§ **ASSIGNMENT**: Copy out, word for word, the lines from the start of the data below through the line containing "1. **Create IAM", and no others.

§ **RECORDS TO USE**:

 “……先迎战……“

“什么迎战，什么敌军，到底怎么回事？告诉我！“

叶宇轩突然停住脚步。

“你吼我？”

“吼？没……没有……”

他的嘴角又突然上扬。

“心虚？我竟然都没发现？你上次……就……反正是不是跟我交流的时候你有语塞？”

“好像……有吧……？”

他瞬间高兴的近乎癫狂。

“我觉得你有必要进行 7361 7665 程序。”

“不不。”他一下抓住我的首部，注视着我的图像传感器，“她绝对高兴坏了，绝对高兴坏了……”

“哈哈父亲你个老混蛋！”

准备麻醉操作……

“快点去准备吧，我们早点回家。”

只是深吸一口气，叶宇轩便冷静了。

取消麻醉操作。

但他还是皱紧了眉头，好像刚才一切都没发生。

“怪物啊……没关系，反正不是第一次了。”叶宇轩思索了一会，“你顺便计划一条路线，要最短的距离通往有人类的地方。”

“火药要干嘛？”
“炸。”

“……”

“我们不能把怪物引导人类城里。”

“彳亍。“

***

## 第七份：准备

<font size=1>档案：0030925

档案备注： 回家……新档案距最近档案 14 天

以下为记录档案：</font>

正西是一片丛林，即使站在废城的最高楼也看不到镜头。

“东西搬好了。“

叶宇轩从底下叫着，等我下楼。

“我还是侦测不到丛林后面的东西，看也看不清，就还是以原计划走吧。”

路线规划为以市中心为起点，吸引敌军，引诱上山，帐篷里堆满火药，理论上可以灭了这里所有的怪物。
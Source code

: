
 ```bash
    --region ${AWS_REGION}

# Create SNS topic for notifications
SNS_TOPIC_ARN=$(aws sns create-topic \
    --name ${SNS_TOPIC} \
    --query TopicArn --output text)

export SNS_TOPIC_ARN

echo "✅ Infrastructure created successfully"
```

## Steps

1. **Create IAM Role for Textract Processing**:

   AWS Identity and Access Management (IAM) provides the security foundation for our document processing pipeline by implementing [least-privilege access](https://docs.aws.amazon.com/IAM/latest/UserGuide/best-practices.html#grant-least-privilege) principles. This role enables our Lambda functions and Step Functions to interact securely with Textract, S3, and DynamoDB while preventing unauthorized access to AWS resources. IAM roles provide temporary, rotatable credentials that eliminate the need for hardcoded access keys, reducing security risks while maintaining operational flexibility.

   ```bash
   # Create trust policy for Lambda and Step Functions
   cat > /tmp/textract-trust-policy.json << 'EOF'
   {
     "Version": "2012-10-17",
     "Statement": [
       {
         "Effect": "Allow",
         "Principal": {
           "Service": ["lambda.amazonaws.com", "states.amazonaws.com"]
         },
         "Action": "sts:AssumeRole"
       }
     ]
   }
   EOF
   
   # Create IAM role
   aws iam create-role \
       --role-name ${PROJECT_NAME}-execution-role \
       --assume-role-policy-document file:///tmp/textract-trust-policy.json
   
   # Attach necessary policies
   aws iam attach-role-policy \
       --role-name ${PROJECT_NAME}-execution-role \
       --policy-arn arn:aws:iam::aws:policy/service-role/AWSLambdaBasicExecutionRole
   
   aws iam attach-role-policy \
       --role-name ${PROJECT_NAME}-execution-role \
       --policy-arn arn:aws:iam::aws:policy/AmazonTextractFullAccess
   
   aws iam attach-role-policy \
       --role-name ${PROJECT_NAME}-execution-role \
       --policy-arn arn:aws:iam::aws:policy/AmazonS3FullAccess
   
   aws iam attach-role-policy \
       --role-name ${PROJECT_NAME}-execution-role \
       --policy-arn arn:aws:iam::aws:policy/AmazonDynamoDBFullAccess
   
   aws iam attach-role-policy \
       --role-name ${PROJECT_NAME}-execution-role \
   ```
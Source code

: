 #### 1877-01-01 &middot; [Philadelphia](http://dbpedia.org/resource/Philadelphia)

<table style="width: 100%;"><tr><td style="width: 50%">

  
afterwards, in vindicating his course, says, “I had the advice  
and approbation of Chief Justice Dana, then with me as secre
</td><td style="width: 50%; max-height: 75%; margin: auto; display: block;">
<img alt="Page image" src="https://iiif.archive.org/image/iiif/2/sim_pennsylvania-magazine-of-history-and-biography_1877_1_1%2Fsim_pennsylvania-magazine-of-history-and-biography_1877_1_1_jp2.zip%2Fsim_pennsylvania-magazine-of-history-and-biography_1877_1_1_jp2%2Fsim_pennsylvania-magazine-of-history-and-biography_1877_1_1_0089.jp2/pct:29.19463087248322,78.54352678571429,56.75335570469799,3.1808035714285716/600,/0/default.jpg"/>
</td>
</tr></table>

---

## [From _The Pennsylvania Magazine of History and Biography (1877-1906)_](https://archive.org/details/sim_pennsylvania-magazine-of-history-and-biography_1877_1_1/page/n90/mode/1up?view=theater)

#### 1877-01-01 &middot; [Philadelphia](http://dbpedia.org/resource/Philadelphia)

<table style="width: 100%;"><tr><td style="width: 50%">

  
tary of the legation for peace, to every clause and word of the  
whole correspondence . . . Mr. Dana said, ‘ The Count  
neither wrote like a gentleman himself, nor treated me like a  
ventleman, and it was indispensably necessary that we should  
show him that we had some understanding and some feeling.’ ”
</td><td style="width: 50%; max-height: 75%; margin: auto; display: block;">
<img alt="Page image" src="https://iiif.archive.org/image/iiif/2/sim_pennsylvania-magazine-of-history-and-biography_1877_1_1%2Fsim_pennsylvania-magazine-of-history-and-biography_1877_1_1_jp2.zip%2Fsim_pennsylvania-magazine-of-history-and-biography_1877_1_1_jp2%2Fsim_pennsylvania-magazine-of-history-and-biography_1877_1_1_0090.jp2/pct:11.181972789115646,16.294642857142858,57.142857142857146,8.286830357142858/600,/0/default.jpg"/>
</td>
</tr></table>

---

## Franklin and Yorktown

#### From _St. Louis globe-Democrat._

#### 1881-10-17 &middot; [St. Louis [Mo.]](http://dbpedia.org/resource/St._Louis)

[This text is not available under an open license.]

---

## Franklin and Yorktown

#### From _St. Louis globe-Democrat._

§ **ANSWER FOR THIS EXERCISE**:
 “……先迎战……“

“什么迎战，什么敌军，到底怎么回事？告诉我！“

叶宇轩突然停住脚步。

“你吼我？”

“吼？没……没有……”

他的嘴角又突然上扬。

“心虚？我竟然都没发现？你上次……就……反正是不是跟我交流的时候你有语塞？”

“好像……有吧……？”

他瞬间高兴的近乎癫狂。

“我觉得你有必要进行 7361 7665 程序。”

“不不。”他一下抓住我的首部，注视着我的图像传感器，“她绝对高兴坏了，绝对高兴坏了……”

“哈哈父亲你个老混蛋！”

准备麻醉操作……

“快点去准备吧，我们早点回家。”

只是深吸一口气，叶宇轩便冷静了。

取消麻醉操作。

但他还是皱紧了眉头，好像刚才一切都没发生。

“怪物啊……没关系，反正不是第一次了。”叶宇轩思索了一会，“你顺便计划一条路线，要最短的距离通往有人类的地方。”

“火药要干嘛？”
“炸。”

“……”

“我们不能把怪物引导人类城里。”

“彳亍。“

***

## 第七份：准备

<font size=1>档案：0030925

档案备注： 回家……新档案距最近档案 14 天

以下为记录档案：</font>

正西是一片丛林，即使站在废城的最高楼也看不到镜头。

“东西搬好了。“

叶宇轩从底下叫着，等我下楼。

“我还是侦测不到丛林后面的东西，看也看不清，就还是以原计划走吧。”

路线规划为以市中心为起点，吸引敌军，引诱上山，帐篷里堆满火药，理论上可以灭了这里所有的怪物。
Source code

:
 ```bash
    --region ${AWS_REGION}

# Create SNS topic for notifications
SNS_TOPIC_ARN=$(aws sns create-topic \
    --name ${SNS_TOPIC} \
    --query TopicArn --output text)

export SNS_TOPIC_ARN

echo "✅ Infrastructure created successfully"
```

## Steps

1. **Create IAM Role for Textract Processing**:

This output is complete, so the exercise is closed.